EPA Approves 10,000-Year Hazardous Waste Injection in Michigan
Published Date: 1/16/2026
Notice
Summary
The EPA has officially renewed Republic Industrial and Energy Solutions’ special permission to safely inject certain hazardous wastes underground in Romulus, Michigan, for at least 10,000 years. This means RIES can keep using its two injection wells without any changes, starting December 23, 2025. This decision affects RIES and ensures the protection of drinking water, with no extra costs or appeals allowed.
Analyzed Economic Effects
6 provisions identified: 2 benefits, 3 costs, 1 mixed.
RIES Allowed To Keep Injecting Hazardous Waste
The EPA reissued Republic Industrial and Energy Solutions, LLC (RIES) an exemption allowing continued underground injection through its two Class I wells (#1-12 and #2-12) at the Romulus, Michigan facility. The exemption is effective December 23, 2025 and applies only to the hazardous wastes listed by the RCRA waste codes in Table 1 of the decision.

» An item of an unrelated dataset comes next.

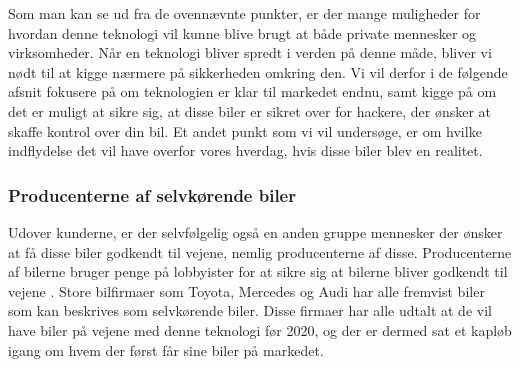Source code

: Som man kan se ud fra de ovennævnte punkter, er der mange muligheder for hvordan denne teknologi vil kunne blive brugt at både private mennesker og virksomheder. Når en teknologi bliver spredt i verden på denne måde, bliver vi nødt til at kigge nærmere på sikkerheden omkring den. Vi vil derfor i de følgende afsnit fokusere på om teknologien er klar til markedet endnu, samt kigge på om det er muligt at sikre sig, at disse biler er sikret over for hackere, der ønsker at skaffe kontrol over din bil. Et andet punkt som vi vil undersøge, er om hvilke indflydelse det vil have overfor vores hverdag, hvis disse biler blev en realitet.

\subsubsection{Producenterne af selvkørende biler}
Udover kunderne, er der selvfølgelig også en anden gruppe mennesker der ønsker at få disse biler godkendt til vejene, nemlig producenterne af disse. Producenterne af bilerne bruger penge på lobbyister for at sikre sig at bilerne bliver godkendt til vejene \cite{soprweb}. Store bilfirmaer som Toyota, Mercedes og Audi har alle fremvist biler \cite{PopularMechanics} som kan beskrives som selvkørende biler. Disse firmaer har alle udtalt at de vil have biler på vejene med denne teknologi før 2020, og der er dermed sat et kapløb igang om hvem der først får sine biler på markedet.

EPA Found No Migration Risk to Drinking Water
EPA determined, to a reasonable degree of certainty, that hazardous constituents injected at the RIES site will not migrate out of the injection zone or into an underground source of drinking water (USDW) for at least 10,000 years. This finding applies to the Romulus, Michigan site and is part of EPA's basis for granting the exemption.
Technical Limits Set on Injection Operations
The exemption includes technical limits: injection only into the specified injection interval (roughly 3,924 to 4,537 ft below ground level), a combined monthly average injection rate cap of 130 gallons per minute (gpm) and a maximum instantaneous rate of 225 gpm, an annual volume cap of 68,374,800 gallons, a maximum wellhead pressure of 968 psig, and allowed injected waste specific gravity between 0.9 and 1.1. Only the RCRA waste codes listed in Table 1 may be injected.
Ongoing Monitoring and Reporting Requirements
RIES must submit annual bottom-hole pressure survey reports, annual waste sample reports, annual radioactive tracer survey and annulus pressure test reports, and must notify EPA in writing if any injection well loses mechanical integrity or before any workover or plugging. The exemption is conditioned on compliance with specific Underground Injection Control permits (MI-163-1W-C010 and MI-163-1W-C011).
Exemption Limited to 20-Year Injection Period
Although EPA found no migration for 10,000 years, the exemption is approved only for the 20-year modeled injection period that ends on January 31, 2043. RIES may petition EPA for reissuance beyond that date if a new, complete petition and no-migration demonstration are received by July 31, 2041.
Final Decision Is Not Administratively Appealable
EPA states this decision constitutes a final agency action for which there is no administrative appeal. The December 23, 2025 decision cannot be challenged through EPA's administrative appeal process.